If there is one word to describe The Machinist, it's bleak, in every sense. The story is that of Trevor Rezink, who for all intents and purposes is in a literal living hell. He hasn't slept in a year, and looks like a living skeleton. He spends his days as a souless drone in a machine shop (hence the title) and his nights with a whore (Jennifer Jason Leigh).
Amazingly things actually take a turn for the worse. He's framed for an accident at work, creepy ass cryptic post-it notes appear in his home (these are in addition to the creepy ass cryptic post-it notes he himself writes), he becomes convinced his co workers are plotting his downfall, and starts to think his friendly neighborhood whore is in on it.

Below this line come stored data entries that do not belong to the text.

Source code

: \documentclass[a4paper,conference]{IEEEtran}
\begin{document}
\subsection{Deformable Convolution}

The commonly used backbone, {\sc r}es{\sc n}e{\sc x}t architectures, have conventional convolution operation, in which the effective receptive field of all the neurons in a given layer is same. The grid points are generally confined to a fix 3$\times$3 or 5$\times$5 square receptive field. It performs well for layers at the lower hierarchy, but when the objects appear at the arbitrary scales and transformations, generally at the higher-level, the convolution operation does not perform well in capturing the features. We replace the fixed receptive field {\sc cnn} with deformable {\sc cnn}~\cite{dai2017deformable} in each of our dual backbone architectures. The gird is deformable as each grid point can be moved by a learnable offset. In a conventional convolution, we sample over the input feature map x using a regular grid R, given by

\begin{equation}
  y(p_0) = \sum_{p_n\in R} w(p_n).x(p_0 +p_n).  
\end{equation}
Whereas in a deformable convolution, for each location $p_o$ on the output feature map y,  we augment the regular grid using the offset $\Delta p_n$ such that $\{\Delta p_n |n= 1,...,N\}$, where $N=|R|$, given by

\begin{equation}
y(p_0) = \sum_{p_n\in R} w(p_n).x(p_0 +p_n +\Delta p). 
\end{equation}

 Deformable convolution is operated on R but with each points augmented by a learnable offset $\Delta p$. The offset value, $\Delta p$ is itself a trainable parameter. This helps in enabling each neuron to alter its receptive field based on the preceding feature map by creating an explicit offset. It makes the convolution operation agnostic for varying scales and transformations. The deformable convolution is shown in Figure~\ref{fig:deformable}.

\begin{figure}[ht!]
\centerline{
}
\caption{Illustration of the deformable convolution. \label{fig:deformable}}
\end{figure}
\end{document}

He starts having horrid hallucinations. Then to top all that off Micheal Ironside starts menacing him, and if there is one thing we've learned from Total Recal it's when Michael Ironside is on your case you had better watch out.
The Machinist is an incredible achievement. The plot is sharp, and carries with it the rarest of things in movies nowadays, a twist that doesn't insult your intelligence. Christian Bale, Jennifer Jason Leigh, and Ironside are all great. Oh and Bale's physical transformation? Believe the hype. Bale looks like a skeleton dipped in wax. To put it simply, Robert DeNiro's transformation in Raging Bull is no longer the bar.
The style of the movie is amazing, it's so washed out and bleak (there's that word again) that it’s nearly black and white. The direction by Brad Anderson is top notch. Anderson is best known for the cult horror film Session 9 and is such skillful director that I managed not to projectile vomit when David Caruso appeared on screen in it. Here he uses that skill to immerse you fully into Reznick's world. Now that David Fincher seems to be on an extended hiatus, he leaves behind a niche Anderson could fill. I foresee big things for him.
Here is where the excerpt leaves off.